No oil dependence—US expected to be completely independent by 2035


NASDAQ 6/27/12 [Doug Sweeney, “America's dependence on Middle East oil could disappear by 2035”, http://community.nasdaq.com/News/2012-06/americas-dependence-on-middle-east-oil-could-disappear-by-2035.aspx?storyid=151646, accessed 6/29/12] //DLi

Energy independence has been a goal of the United States ever since the Nixon Administration and if recent projections are to be believed, that goal may be on the horizon.
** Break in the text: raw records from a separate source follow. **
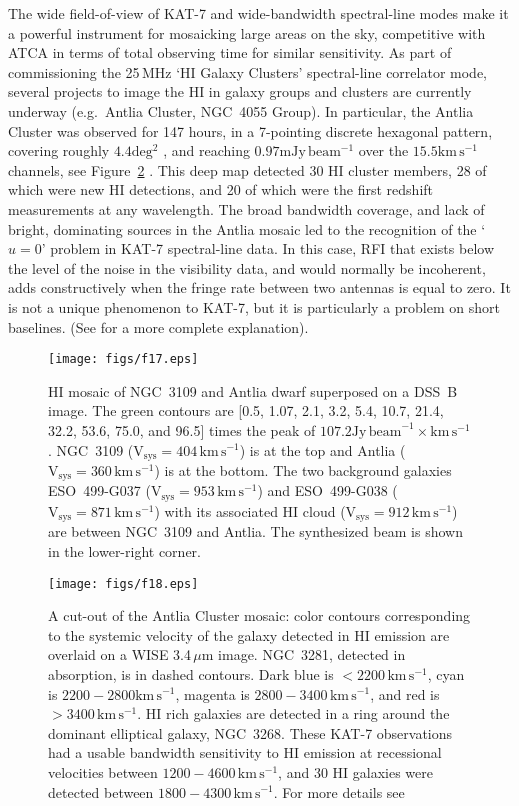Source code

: The wide field-of-view of KAT-7 and wide-bandwidth spectral-line modes
make it a powerful instrument for mosaicking large areas on the sky,
competitive with ATCA in terms of total observing time for similar
sensitivity.  As part of commissioning the 25\,MHz `HI Galaxy
Clusters' spectral-line correlator mode, several projects
to image the HI in galaxy groups and clusters are currently underway
(e.g.~Antlia Cluster, NGC~4055 Group). In particular, the Antlia
Cluster was observed for 147 hours, in a 7-pointing discrete hexagonal
pattern, covering roughly $4.4\mathrm{deg^2}$ , and reaching 
$0.97 \mathrm{mJy \,beam^{-1}}$
over the $15.5 \mathrm{km \,s^{-1}}$ channels, see Figure~\ref{fig:antlia2} \citealt{hess}.  This deep map detected 30 HI cluster members, 28 of
which were new HI detections, and 20 of which were the first redshift
measurements at any wavelength.  The broad bandwidth coverage, and
lack of bright, dominating sources in the Antlia mosaic led to the
recognition of the `$u=0$' problem in KAT-7 spectral-line data.  In
this case, RFI that exists below the level of the noise in the
visibility data, and would normally be incoherent, adds constructively
when the fringe rate between two antennas is equal to zero.  It is not
a unique phenomenon to KAT-7, but it is particularly a problem on
short baselines.  (See \citealt{hess} for a more complete explanation).

\begin{figure}
\texttt{[image: figs/f17.eps]}
\caption{HI mosaic of NGC~3109 and Antlia dwarf superposed on a
 DSS~B image. The green contours are [0.5, 1.07, 2.1, 3.2, 5.4,
 10.7, 21.4, 32.2, 53.6, 75.0, and 96.5] times the peak of 
 $107.2 \mathrm{Jy \,{beam}^{-1} \times km \,s^{-1}}$.
 NGC~3109 ($\mathrm{V_{sys}  = 404 \,km\, s^{-1}}$) is at the
 top and Antlia ($\mathrm{V_{sys} = 360 \,km\,s^{-1}}$) is at the bottom. The two
 background galaxies ESO~499-G037 ($\mathrm{V_{sys}  = 953\, km \,s^{-1}}$) and
 ESO~499-G038 ($\mathrm{V_{sys} = 871\, km \, s^{-1}}$) with its associated HI cloud
 ($\mathrm{V_{sys} = 912 \,km \,s^{-1}}$) are between NGC~3109 and Antlia. The
 synthesized beam is shown in the lower-right corner.}
\label{fig:ngc3109}
\end{figure}

\begin{figure}
\texttt{[image: figs/f18.eps]}
\caption{A cut-out of the Antlia Cluster mosaic: color contours
  corresponding to the systemic velocity of the galaxy detected in HI
  emission are overlaid on a WISE 3.4\,$\mu$m image. NGC~3281,
  detected in absorption, is in dashed contours.  Dark blue is
  $\mathrm{<2200 \,km \, s^{-1}}$, cyan is $\mathrm{2200-2800 km
    \,s^{-1}}$, magenta is $\mathrm{2800-3400 \,km \,s^{-1}}$, and red
  is $\mathrm{>3400 \,km\, s^{-1}}$.  HI rich galaxies are detected in
  a ring around the dominant elliptical galaxy, NGC~3268. These KAT-7
  observations had a usable bandwidth sensitivity to HI emission at
  recessional velocities between $\mathrm{1200-4600 \,km \,s^{-1}}$,
  and 30 HI galaxies were detected between $\mathrm{1800-4300 \,km
    \,s^{-1}}$.  For more details see \citealt{hess}}
\label{fig:antlia2}
\end{figure}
The Wall Street Journal reports that the U.S. could completely wean itself off fuel from the Middle East by 2035. In addition, reliance on Middle Eastern oil could be cut in half by as soon as 2020. The primary reason behind this decline is increased production of oil and gas in the Western Hemisphere, which has been made possible by the technological advances, such as hydraulic fracturing, better known as fracking. Fracking involves millions of gallons of water laced with sand and chemicals pumped into shale rock thousands of feet below ground. This mixture literally cracks the the rock, releasing shale gas, which is then captured. This process has allowed the U.S. to become the world's leading producer of natural gas , even though Russia has reserves of the hydrocarbon six times the size of America's. In addition to technological advances, declining demand of oil is expected to lessen America's dependence on Middle Eastern oil. This will reportedly be accomplished through more efficient car engines and increased use of renewable energies, such as solar and wind power, reports the Journal. "Whereas at one point there were real and serious concerns about the ability to maintain sustainable access of supplies to the United States if there were disruptions in the Middle East, that has changed," Carlos Pascual, the leading energy official with the State Department, told the news provider. Specifically, the U.S. Energy Information Administration anticipates that by the end of the decade half of America's need for crude oil will be filled by domestic sources. Further, the Organization of Petroleum Exporting Countries says that by 2035 shipments of oil from the Middle East to North America "could almost be nonexistent." One thing that could get in the way of these predictions is public sentiment turning against the fracking industry. There is already a large amount of opposition to the practice - particularly in the Northeast - due to fears that the natural gas extraction process could contaminate groundwater and cause earthquakes. While it has yet to be proven that this former fear could come to pass, a recent report from the National Research Council did link fracking to two earthquakes. However, these seismic incidents, which occurred in Oklahoma and England, were both very minor.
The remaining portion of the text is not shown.